Task to carry out:
Among the lines below, a stretch begins at the one with "to insult or" and ends at the one with "masturbate to internet". Repeat that stretch exactly, ends included.

Start of Input material

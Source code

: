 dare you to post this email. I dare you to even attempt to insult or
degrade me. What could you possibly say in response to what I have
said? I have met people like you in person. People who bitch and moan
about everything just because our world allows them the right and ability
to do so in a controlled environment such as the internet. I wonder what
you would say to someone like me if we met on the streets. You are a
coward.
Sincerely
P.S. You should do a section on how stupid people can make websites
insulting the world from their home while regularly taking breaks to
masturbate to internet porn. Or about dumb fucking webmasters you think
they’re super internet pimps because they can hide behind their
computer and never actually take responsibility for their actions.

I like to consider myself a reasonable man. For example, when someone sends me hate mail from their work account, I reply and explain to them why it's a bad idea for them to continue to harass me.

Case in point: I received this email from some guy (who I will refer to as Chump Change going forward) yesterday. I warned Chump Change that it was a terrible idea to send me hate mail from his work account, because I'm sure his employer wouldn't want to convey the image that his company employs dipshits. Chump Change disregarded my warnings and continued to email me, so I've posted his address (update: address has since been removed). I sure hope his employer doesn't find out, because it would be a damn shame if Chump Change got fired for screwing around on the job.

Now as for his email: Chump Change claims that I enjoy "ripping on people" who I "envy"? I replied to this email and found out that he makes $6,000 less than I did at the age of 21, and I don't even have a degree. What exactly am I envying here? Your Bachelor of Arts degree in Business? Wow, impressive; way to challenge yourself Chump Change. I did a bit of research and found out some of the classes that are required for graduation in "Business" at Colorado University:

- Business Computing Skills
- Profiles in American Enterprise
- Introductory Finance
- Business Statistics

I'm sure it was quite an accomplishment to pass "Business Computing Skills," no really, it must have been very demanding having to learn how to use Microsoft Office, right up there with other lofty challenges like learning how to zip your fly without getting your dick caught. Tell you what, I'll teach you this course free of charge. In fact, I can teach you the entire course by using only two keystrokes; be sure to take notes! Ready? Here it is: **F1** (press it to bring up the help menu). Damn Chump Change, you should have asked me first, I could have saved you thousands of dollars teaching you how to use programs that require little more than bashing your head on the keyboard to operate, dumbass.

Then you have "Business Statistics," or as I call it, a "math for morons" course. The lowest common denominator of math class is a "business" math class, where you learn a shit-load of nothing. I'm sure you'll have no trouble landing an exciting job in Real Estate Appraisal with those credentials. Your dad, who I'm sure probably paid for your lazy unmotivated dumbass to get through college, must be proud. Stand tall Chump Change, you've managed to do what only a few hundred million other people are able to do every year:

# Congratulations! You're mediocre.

End of Input material

Solution to this problem:
: dare you to post this email. I dare you to even attempt to insult or
degrade me. What could you possibly say in response to what I have
said? I have met people like you in person. People who bitch and moan
about everything just because our world allows them the right and ability
to do so in a controlled environment such as the internet. I wonder what
you would say to someone like me if we met on the streets. You are a
coward.
Sincerely
P.S. You should do a section on how stupid people can make websites
insulting the world from their home while regularly taking breaks to
masturbate to internet porn. Or about dumb fucking webmasters you think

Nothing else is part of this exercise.